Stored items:

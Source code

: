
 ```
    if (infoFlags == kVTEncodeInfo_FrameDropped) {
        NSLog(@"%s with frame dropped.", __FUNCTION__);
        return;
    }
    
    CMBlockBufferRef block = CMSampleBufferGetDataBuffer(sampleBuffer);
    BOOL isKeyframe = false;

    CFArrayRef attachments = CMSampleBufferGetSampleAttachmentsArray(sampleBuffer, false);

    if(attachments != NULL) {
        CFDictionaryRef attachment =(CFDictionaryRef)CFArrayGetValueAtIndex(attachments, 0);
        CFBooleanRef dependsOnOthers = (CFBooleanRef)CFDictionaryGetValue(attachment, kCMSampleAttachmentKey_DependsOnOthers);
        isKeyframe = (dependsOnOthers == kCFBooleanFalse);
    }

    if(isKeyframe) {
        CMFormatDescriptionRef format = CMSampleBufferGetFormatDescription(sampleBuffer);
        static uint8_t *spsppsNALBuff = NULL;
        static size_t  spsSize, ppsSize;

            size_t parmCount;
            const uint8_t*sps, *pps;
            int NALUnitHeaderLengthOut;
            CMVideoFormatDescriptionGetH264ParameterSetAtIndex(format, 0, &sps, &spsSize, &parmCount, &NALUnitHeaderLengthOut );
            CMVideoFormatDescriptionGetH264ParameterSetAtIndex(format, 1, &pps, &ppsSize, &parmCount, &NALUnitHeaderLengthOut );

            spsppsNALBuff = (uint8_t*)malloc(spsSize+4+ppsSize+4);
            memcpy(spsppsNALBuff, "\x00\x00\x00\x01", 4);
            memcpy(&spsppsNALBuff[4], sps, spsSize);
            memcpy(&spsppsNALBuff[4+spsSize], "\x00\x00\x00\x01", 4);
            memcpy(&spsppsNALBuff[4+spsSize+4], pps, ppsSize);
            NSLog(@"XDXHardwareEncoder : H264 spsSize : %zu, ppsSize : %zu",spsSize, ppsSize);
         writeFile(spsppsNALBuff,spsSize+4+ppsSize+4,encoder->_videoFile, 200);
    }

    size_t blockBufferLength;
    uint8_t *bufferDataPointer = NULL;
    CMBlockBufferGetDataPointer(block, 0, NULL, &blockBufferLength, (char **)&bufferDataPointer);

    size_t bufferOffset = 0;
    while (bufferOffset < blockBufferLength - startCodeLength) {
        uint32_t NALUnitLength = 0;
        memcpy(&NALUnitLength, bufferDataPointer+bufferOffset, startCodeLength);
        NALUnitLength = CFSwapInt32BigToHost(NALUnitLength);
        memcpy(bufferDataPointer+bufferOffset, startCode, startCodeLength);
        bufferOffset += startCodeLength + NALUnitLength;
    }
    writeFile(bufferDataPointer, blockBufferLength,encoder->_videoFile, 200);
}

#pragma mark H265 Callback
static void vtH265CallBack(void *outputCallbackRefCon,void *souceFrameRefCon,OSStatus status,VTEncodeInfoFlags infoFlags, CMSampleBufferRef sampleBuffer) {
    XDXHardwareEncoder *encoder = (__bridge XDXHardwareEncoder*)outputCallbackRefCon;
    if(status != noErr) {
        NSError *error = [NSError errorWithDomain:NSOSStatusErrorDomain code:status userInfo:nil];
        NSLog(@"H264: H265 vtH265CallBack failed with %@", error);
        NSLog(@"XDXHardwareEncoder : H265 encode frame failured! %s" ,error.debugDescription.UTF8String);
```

TASK ITEM. Go through the records above and copy each one exactly.

TASK RESULT.
Source code

:
 ```
    if (infoFlags == kVTEncodeInfo_FrameDropped) {
        NSLog(@"%s with frame dropped.", __FUNCTION__);
        return;
    }
    
    CMBlockBufferRef block = CMSampleBufferGetDataBuffer(sampleBuffer);
    BOOL isKeyframe = false;

    CFArrayRef attachments = CMSampleBufferGetSampleAttachmentsArray(sampleBuffer, false);

    if(attachments != NULL) {
        CFDictionaryRef attachment =(CFDictionaryRef)CFArrayGetValueAtIndex(attachments, 0);
        CFBooleanRef dependsOnOthers = (CFBooleanRef)CFDictionaryGetValue(attachment, kCMSampleAttachmentKey_DependsOnOthers);
        isKeyframe = (dependsOnOthers == kCFBooleanFalse);
    }

    if(isKeyframe) {
        CMFormatDescriptionRef format = CMSampleBufferGetFormatDescription(sampleBuffer);
        static uint8_t *spsppsNALBuff = NULL;
        static size_t  spsSize, ppsSize;

            size_t parmCount;
            const uint8_t*sps, *pps;
            int NALUnitHeaderLengthOut;
            CMVideoFormatDescriptionGetH264ParameterSetAtIndex(format, 0, &sps, &spsSize, &parmCount, &NALUnitHeaderLengthOut );
            CMVideoFormatDescriptionGetH264ParameterSetAtIndex(format, 1, &pps, &ppsSize, &parmCount, &NALUnitHeaderLengthOut );

            spsppsNALBuff = (uint8_t*)malloc(spsSize+4+ppsSize+4);
            memcpy(spsppsNALBuff, "\x00\x00\x00\x01", 4);
            memcpy(&spsppsNALBuff[4], sps, spsSize);
            memcpy(&spsppsNALBuff[4+spsSize], "\x00\x00\x00\x01", 4);
            memcpy(&spsppsNALBuff[4+spsSize+4], pps, ppsSize);
            NSLog(@"XDXHardwareEncoder : H264 spsSize : %zu, ppsSize : %zu",spsSize, ppsSize);
         writeFile(spsppsNALBuff,spsSize+4+ppsSize+4,encoder->_videoFile, 200);
    }

    size_t blockBufferLength;
    uint8_t *bufferDataPointer = NULL;
    CMBlockBufferGetDataPointer(block, 0, NULL, &blockBufferLength, (char **)&bufferDataPointer);

    size_t bufferOffset = 0;
    while (bufferOffset < blockBufferLength - startCodeLength) {
        uint32_t NALUnitLength = 0;
        memcpy(&NALUnitLength, bufferDataPointer+bufferOffset, startCodeLength);
        NALUnitLength = CFSwapInt32BigToHost(NALUnitLength);
        memcpy(bufferDataPointer+bufferOffset, startCode, startCodeLength);
        bufferOffset += startCodeLength + NALUnitLength;
    }
    writeFile(bufferDataPointer, blockBufferLength,encoder->_videoFile, 200);
}

#pragma mark H265 Callback
static void vtH265CallBack(void *outputCallbackRefCon,void *souceFrameRefCon,OSStatus status,VTEncodeInfoFlags infoFlags, CMSampleBufferRef sampleBuffer) {
    XDXHardwareEncoder *encoder = (__bridge XDXHardwareEncoder*)outputCallbackRefCon;
    if(status != noErr) {
        NSError *error = [NSError errorWithDomain:NSOSStatusErrorDomain code:status userInfo:nil];
        NSLog(@"H264: H265 vtH265CallBack failed with %@", error);
        NSLog(@"XDXHardwareEncoder : H265 encode frame failured! %s" ,error.debugDescription.UTF8String);
```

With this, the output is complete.